Lo observé con detenimiento, y de pronto lo reconocí.
—¿Trabajas en Plumbob?
Su rostro gris se iluminó.
—Soy ayudante de dirección. Reuben Littler –se presentó, estrechándome una mano.
—Victoria Legacy –lo correspondí –. Extra de fondo.
Reuben esbozó una media sonrisa que no me gustó nada.
—Extra de fondo –repitió, repasándome de arriba a abajo –. ¿Y cómo es que has sido invitada al gran evento de nuestra jefa de producción?
Los pocos remordimientos que había podido sentir hasta ese momento se borraron de un plumazo al comprobar la altivez y el deje lascivo que denotaban su voz.

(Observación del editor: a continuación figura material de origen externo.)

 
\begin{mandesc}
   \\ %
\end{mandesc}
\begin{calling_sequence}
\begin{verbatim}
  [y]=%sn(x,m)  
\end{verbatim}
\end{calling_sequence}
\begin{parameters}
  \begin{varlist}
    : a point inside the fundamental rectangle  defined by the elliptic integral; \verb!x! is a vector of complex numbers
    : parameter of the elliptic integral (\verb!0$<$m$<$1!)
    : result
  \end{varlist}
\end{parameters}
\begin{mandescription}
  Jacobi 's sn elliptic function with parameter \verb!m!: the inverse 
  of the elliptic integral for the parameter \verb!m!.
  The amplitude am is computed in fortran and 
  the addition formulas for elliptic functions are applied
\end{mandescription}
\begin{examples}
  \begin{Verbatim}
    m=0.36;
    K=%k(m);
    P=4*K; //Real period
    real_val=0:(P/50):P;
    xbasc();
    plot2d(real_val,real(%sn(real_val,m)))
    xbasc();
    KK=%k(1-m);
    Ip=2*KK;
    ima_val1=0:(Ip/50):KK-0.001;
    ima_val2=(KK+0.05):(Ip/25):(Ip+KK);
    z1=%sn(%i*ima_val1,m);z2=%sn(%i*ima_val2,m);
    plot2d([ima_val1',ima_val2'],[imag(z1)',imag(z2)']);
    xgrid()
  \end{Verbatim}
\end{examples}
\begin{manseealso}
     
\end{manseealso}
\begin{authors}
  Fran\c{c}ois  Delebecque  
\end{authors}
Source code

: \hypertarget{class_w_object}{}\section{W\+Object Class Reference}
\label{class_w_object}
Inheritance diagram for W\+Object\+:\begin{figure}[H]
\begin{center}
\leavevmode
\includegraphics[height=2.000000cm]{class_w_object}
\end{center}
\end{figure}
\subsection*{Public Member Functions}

No pensaba quedarme con ese señor ni un segundo más.
—Pues lo mismo que tú, supongo –repliqué, cortante –. Nos vemos en el trabajo, ayudante de dirección.
Y me alejé de él rápidamente, asqueada a más no poder.
Pero, ¿de qué iba ese hombre? ¿Cómo se le ocurría mirarme de esa manera, como si fuera un cacho de carne? Yo merecía un respeto, y eso sin contar con que por edad ese tío podría ser mi padre perfectamente. Menudo pedófilo.
Sin más dilación, ahuyenté de mi mente la escena que acababa de vivir y me acerqué de nuevo a Tiara para simular que estaba ocupada.